PROMPT: Set down a word-for-word copy of the data below, limited to the lines from the first through the line with "ce dernier comment".

DATASET RECORDS:

((

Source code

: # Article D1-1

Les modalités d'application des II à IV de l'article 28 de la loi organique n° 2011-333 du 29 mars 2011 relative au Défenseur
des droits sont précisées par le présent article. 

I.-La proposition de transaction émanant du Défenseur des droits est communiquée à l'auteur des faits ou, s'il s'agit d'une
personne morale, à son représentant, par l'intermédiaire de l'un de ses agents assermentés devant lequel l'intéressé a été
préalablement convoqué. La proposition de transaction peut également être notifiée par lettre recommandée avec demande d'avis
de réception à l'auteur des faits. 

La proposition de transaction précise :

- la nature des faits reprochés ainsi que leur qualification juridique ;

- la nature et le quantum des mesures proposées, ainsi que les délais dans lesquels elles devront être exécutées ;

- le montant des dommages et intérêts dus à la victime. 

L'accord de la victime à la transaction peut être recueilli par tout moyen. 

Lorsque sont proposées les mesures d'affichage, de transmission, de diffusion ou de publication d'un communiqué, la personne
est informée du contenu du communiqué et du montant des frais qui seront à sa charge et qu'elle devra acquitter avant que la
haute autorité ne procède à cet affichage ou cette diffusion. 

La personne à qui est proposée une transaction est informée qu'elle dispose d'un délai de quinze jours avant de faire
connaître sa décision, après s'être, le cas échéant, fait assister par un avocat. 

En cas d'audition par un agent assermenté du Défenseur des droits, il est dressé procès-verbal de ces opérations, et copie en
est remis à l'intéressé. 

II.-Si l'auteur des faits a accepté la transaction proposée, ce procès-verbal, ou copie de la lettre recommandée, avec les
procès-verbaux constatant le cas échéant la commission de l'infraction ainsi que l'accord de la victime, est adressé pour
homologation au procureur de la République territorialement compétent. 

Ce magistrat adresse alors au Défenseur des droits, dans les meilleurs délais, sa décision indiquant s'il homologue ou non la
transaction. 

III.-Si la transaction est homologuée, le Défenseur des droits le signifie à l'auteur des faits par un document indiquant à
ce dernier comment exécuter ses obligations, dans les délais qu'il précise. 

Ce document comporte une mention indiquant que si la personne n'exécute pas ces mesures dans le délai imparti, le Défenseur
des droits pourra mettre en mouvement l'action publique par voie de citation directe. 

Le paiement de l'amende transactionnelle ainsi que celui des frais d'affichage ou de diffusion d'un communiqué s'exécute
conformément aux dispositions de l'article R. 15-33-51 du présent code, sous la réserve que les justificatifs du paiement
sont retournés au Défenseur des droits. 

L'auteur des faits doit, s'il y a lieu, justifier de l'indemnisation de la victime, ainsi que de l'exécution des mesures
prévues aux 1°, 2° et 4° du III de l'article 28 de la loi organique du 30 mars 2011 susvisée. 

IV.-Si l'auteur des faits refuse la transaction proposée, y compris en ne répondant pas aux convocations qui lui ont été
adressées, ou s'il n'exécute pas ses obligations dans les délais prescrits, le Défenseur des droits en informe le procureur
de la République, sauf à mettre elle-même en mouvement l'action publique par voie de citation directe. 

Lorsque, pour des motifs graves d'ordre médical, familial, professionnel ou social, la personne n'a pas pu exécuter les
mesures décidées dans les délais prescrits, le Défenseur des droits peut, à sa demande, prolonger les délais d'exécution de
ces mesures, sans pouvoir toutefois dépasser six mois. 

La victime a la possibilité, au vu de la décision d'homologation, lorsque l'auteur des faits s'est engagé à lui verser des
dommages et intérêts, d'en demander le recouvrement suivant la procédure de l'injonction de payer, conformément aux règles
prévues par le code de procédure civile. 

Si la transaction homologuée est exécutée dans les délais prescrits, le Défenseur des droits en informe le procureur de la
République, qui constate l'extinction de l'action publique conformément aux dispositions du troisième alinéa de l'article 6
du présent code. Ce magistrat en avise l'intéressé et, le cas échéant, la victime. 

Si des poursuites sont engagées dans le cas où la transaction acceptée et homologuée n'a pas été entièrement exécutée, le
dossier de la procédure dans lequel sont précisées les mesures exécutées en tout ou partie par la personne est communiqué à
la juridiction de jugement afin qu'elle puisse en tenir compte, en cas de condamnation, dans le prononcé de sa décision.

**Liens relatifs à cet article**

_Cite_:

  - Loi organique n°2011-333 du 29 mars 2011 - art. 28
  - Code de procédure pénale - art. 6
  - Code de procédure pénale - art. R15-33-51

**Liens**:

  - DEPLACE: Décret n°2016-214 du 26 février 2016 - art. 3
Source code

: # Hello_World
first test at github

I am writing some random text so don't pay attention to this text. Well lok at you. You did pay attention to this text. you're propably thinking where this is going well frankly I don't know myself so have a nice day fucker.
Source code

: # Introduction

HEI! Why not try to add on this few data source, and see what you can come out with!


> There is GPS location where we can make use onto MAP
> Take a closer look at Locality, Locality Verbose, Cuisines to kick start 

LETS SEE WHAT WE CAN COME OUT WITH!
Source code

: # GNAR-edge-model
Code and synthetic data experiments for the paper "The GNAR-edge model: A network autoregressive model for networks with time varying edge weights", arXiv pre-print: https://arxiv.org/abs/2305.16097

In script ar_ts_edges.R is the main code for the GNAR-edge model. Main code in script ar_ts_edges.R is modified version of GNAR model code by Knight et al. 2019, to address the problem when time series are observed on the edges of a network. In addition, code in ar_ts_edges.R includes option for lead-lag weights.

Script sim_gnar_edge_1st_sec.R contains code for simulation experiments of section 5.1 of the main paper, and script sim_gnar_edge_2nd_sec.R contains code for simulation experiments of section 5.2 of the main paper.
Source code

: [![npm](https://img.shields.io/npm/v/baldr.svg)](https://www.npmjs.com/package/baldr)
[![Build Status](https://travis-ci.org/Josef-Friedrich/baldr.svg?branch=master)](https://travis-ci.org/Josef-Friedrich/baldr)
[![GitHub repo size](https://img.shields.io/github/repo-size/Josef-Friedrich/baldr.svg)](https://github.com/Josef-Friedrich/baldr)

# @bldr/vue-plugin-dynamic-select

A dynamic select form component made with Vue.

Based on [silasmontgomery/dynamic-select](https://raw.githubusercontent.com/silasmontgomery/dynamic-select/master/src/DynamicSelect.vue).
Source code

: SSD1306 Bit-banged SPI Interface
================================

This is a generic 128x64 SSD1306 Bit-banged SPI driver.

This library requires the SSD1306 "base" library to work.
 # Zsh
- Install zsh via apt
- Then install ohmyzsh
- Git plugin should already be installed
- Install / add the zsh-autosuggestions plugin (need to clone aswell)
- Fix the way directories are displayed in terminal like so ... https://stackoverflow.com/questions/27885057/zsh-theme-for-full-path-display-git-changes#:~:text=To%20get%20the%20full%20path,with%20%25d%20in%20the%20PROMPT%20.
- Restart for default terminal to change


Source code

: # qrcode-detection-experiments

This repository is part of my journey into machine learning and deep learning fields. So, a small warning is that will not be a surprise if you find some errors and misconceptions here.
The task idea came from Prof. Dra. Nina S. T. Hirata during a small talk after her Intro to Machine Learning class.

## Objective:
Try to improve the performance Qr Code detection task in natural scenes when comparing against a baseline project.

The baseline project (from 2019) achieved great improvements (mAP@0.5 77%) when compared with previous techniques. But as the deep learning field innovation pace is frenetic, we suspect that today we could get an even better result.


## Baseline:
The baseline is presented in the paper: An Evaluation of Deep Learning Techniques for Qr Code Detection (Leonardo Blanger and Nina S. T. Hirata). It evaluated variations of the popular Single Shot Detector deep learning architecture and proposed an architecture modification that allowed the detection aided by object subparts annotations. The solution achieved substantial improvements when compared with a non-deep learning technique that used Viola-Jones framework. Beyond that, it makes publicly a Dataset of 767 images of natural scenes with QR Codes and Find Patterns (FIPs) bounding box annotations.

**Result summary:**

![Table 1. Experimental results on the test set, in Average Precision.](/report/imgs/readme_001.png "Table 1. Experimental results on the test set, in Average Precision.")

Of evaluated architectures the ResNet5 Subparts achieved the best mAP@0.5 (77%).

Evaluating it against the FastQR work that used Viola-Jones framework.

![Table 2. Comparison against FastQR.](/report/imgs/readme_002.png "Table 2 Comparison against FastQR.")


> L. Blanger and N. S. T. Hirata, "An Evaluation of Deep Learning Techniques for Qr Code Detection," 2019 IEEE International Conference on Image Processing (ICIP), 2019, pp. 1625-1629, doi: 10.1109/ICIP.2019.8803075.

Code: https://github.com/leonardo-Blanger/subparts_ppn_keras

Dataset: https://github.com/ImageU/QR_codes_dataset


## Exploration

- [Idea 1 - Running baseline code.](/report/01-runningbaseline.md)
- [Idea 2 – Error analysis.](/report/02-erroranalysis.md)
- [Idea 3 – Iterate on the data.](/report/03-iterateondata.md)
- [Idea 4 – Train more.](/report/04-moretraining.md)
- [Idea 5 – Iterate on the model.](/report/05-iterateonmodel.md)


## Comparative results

))

THE ANSWER:
Source code

: # Article D1-1

Les modalités d'application des II à IV de l'article 28 de la loi organique n° 2011-333 du 29 mars 2011 relative au Défenseur
des droits sont précisées par le présent article. 

I.-La proposition de transaction émanant du Défenseur des droits est communiquée à l'auteur des faits ou, s'il s'agit d'une
personne morale, à son représentant, par l'intermédiaire de l'un de ses agents assermentés devant lequel l'intéressé a été
préalablement convoqué. La proposition de transaction peut également être notifiée par lettre recommandée avec demande d'avis
de réception à l'auteur des faits. 

La proposition de transaction précise :

- la nature des faits reprochés ainsi que leur qualification juridique ;

- la nature et le quantum des mesures proposées, ainsi que les délais dans lesquels elles devront être exécutées ;

- le montant des dommages et intérêts dus à la victime. 

L'accord de la victime à la transaction peut être recueilli par tout moyen. 

Lorsque sont proposées les mesures d'affichage, de transmission, de diffusion ou de publication d'un communiqué, la personne
est informée du contenu du communiqué et du montant des frais qui seront à sa charge et qu'elle devra acquitter avant que la
haute autorité ne procède à cet affichage ou cette diffusion. 

La personne à qui est proposée une transaction est informée qu'elle dispose d'un délai de quinze jours avant de faire
connaître sa décision, après s'être, le cas échéant, fait assister par un avocat. 

En cas d'audition par un agent assermenté du Défenseur des droits, il est dressé procès-verbal de ces opérations, et copie en
est remis à l'intéressé. 

II.-Si l'auteur des faits a accepté la transaction proposée, ce procès-verbal, ou copie de la lettre recommandée, avec les
procès-verbaux constatant le cas échéant la commission de l'infraction ainsi que l'accord de la victime, est adressé pour
homologation au procureur de la République territorialement compétent. 

Ce magistrat adresse alors au Défenseur des droits, dans les meilleurs délais, sa décision indiquant s'il homologue ou non la
transaction. 

III.-Si la transaction est homologuée, le Défenseur des droits le signifie à l'auteur des faits par un document indiquant à
ce dernier comment exécuter ses obligations, dans les délais qu'il précise. 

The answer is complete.